(Stored items)

* * * * * * *

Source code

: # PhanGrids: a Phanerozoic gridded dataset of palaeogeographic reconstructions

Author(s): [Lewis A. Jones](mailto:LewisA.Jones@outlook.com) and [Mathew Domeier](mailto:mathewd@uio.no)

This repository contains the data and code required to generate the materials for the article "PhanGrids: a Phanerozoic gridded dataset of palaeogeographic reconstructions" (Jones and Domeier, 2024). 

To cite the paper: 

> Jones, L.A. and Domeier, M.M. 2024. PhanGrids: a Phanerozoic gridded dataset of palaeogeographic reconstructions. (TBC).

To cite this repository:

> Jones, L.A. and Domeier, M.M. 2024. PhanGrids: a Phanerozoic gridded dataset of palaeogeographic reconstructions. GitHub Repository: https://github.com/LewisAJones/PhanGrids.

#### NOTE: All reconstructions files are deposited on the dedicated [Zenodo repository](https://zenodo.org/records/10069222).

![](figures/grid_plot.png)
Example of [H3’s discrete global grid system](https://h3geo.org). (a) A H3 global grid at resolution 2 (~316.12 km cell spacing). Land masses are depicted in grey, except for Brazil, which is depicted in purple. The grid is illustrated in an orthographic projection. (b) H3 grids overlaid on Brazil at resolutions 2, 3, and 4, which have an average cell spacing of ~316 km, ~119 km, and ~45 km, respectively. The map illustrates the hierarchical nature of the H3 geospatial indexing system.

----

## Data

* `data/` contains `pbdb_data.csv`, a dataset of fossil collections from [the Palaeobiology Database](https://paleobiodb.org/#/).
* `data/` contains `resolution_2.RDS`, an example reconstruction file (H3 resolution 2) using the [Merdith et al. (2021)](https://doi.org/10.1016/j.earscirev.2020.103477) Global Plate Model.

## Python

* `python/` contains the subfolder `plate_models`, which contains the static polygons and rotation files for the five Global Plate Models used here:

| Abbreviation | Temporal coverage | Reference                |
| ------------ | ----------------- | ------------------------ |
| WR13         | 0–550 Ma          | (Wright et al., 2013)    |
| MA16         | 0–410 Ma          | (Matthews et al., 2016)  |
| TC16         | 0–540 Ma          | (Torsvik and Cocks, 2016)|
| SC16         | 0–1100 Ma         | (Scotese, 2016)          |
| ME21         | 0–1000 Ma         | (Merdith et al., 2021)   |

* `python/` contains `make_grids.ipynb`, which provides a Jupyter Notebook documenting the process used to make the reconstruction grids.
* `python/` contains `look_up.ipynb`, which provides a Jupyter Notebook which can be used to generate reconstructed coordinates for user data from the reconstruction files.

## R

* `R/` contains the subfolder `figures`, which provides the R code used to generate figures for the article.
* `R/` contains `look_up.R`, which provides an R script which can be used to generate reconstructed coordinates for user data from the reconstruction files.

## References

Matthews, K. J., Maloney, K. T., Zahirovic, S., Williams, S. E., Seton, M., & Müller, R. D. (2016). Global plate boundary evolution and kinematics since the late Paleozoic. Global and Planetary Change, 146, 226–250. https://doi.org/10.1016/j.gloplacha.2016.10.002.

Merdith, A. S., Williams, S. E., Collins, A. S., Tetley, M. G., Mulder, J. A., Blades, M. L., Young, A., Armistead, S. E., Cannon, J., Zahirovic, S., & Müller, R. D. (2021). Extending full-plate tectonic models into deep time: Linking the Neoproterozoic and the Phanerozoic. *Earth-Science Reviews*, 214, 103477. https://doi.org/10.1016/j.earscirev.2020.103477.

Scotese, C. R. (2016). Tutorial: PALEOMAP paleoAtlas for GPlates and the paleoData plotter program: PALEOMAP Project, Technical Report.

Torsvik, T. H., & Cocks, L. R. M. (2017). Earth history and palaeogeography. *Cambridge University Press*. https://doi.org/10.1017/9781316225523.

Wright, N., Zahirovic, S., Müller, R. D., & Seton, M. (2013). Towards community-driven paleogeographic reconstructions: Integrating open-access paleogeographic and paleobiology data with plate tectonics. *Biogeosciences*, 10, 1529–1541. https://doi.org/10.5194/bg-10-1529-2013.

* * * * * * *

[Problem to work on] All lines of the records above that contain the word "figures" are to be copied out.

[Written answer]
![](figures/grid_plot.png)
* `R/` contains the subfolder `figures`, which provides the R code used to generate figures for the article.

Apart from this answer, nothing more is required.